Economics Magazine

Cut Social Security To Fix Deficit Is Wrong

Posted on the 20 December 2012 by Jobsanger
Cut Social Security To Fix Deficit Is WrongDur ing the presidential campaign, and again when the "fiscal cliff" negotiations began, President Obama promised that he would not agree to any cuts to Social Security as a part of any compromise. He is now backing down from that promise. He has now said he might agree to change the way cost-of-living-raises are figured for Social Security payments. Currently, the raises are figured on the inflation rate, which would protect the buying power of Social Security recipients. The change would go to something called "chained CPI", which is a more complicated formula that would result in raises lower than the inflation rate.
While it is true that the change would be small for any single year, it would add up when applied year after year until it had significantly hurt the buying power of those who depend on their Social Security checks to live. The president may not want to call this a benefit cut to Social Security, but that's exactly what it is -- a cut to future benefits that would harm the elderly.
I have to admit that I don't understand why the president is even allowing a discussion of Social Security to begin with.
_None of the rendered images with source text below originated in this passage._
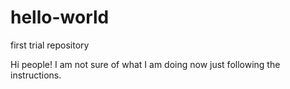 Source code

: # hello-world
first trial repository

Hi people!
I am not sure of what I am doing now
just following the instructions. 
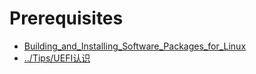 # Prerequisites

  * [Building_and_Installing_Software_Packages_for_Linux](Building_and_Installing_Software_Packages_for_Linux.html)
  * [../Tips/UEFI认识](../Tips/UEFI认识.html)

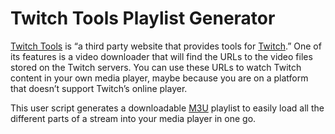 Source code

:# Twitch Tools Playlist Generator

[Twitch Tools][TT] is “a third party website that provides tools for
[Twitch][].” One of its features is a video downloader that will find the
URLs to the video files stored on the Twitch servers. You can use these
URLs to watch Twitch content in your own media player, maybe because you
are on a platform that doesn’t support Twitch’s online player.

This user script generates a downloadable [M3U][] playlist to easily load
all the different parts of a stream into your media player in one go.

[TT]: https://twitchtools.com
[Twitch]: http://www.twitch.tv
[M3U]: http://en.wikipedia.org/wiki/M3U
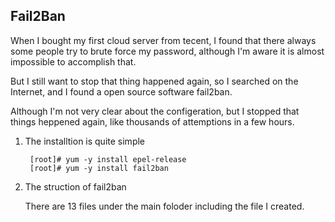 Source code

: ## Fail2Ban
	
When I bought my first cloud server from tecent, I found that there always some people try to brute force my password, although I'm aware it is almost impossible to accomplish that.

But I still want to stop that thing happened again, so I searched on the Internet, and I found a open source software fail2ban.

Although I'm not very clear about the configeration, but I stopped that things heppened again, like thousands of attemptions in a few hours.

1. The installtion is quite simple
	
		[root]# yum -y install epel-release
		[root]# yum -y install fail2ban

2. The struction of fail2ban
	
	There are 13 files under the main foloder including the file I created.
	
		
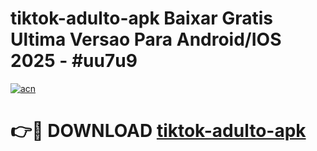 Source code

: # tiktok-adulto-apk Baixar Gratis Ultima Versao Para Android/IOS 2025 - #uu7u9

[![acn](https://github.com/user-attachments/assets/0f9c940e-d8b0-45ae-aac7-cd30a18b3e1c)](https://app.mediaupload.pro/?title=tiktok-adulto-apk&ref=5P)

# 👉🔴 DOWNLOAD [tiktok-adulto-apk](https://app.mediaupload.pro/?title=tiktok-adulto-apk&ref=5P)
The whole "fiscal cliff" mess, which was agreed to by both the Congress and the president, was an effort to lower the deficit. Personally, I don't think we should worry about the deficit until we fully pull the economy out of the recession and start creating lots of new jobs (and I'm talking about Main Street, since the recession is already over on Wall Street). But even if the government wants to do something about the deficit right now, it makes no sense to talk about cuts to Social Security.
The deficit concerns discretionary spending -- the spending that is funded through income and other taxes. But Social Security has never increased the deficit by as much as a single penny. That's because it is funded fully through the payroll tax called FICA deductions (which go straight into the Social Security Trust Fund). In other words the government is talking about benefit cuts to help the deficit from a program that has never added anything to the deficit. That doesn't make sense.
It's time for the public to demand that Social Security benefits be protected, and while we're at it, Medicare and Medicaid and Veteran's benefits should be protected also. Cutting benefits for any of these programs is just too high a price to pay. How about eliminating billions in unneeded corporate subsidies? Those corporations are making record-breaking profits, and could easily afford to do without those subsidies. But the elderly, the poor, and our veterans need the government to fulfill the promises made to them -- many times to maintain their lives at a barely decent level.